World Cup Riots Aggravate Europe’s Deepening Social Divide
The violence exposed a deeper crisis of political allegiance, revealing that Europe's integration challenge extends far beyond immigration.
On Thursday night, riot police were forced to deploy across central London after a crowd of Moroccan fans turned violently on law enforcement. The madness boiled over as a rioter smashed a glass bottle directly over an officer’s head. France had just eliminated Morocco from the World Cup, and the fans responded with fury.
This lawlessness was not isolated to the United Kingdom. In Brussels, Moroccan mobs clashed violently with police, unleashing a barrage of fireworks while chanting, “Free Palestine.” The situation in the Netherlands escalated further with Moroccan rioters chanting antisemitic slurs in many cities. What initially looked like a raucous, unruly gathering of football fans instead revealed deep anti-Western and antisemitic attitudes proving that the sport was merely a pretext for venting unfiltered, ideological hostility.
While all examples of this unrest are horrifying, the situation in the Netherlands is perhaps the most disturbing. That is because Thursday night’s scenes came just days after previous outbreaks of violence.

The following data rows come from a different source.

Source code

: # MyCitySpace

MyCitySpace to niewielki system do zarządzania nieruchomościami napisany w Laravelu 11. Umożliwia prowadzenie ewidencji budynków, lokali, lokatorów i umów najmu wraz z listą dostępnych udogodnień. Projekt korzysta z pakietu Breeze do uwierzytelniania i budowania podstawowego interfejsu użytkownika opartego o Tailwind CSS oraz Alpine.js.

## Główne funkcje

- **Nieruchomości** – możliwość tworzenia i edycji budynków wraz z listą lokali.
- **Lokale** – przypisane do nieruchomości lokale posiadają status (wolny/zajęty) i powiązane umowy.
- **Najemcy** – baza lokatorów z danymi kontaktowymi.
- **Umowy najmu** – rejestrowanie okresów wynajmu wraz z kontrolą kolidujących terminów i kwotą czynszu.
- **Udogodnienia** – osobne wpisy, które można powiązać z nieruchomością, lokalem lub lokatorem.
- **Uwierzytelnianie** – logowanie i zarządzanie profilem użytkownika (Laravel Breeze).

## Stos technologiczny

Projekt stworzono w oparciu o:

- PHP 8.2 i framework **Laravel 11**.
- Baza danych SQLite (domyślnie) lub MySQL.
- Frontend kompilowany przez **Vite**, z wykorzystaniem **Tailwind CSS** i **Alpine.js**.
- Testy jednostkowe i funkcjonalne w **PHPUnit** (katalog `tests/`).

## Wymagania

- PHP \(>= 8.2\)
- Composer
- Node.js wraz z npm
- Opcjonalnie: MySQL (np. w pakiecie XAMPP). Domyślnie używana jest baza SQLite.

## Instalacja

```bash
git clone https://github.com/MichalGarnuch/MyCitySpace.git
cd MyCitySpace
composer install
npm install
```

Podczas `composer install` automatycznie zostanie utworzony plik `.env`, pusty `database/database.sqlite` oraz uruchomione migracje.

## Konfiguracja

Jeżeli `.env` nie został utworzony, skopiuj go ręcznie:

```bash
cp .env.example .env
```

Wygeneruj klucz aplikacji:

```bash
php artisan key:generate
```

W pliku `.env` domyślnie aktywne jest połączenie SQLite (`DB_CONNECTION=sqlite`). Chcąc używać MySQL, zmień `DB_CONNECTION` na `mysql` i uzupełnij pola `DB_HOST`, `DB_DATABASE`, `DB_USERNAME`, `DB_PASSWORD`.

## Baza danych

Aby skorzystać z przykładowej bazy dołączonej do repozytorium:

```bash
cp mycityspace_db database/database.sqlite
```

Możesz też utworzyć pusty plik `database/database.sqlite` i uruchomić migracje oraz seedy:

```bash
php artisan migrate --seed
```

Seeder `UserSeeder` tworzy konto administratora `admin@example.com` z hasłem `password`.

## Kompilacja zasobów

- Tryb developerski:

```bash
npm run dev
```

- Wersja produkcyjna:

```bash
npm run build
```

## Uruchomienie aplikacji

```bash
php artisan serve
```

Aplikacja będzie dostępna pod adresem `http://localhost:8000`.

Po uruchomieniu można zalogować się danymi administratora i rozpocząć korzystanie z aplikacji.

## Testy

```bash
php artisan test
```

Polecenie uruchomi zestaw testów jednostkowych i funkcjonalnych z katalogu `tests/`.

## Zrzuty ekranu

On July 5, after Morocco’s World Cup victory over Canada, parts of the Netherlands were consumed by outright anarchy. What began as celebrations quickly escalated into widespread disorder across The Hague, Rotterdam, and Leiden, prompting emergency police deployments.
The trouble flared up in the immediate aftermath of the Dutch team’s loss to Morocco, a match also marred by violence. In the Schilderswijk district of The Hague, hundreds of young men of Moroccan descent gathered along the Vaillantlaan. They carried the flags of their ancestral homeland. They hurled bottles and chunks of concrete directly at police lines.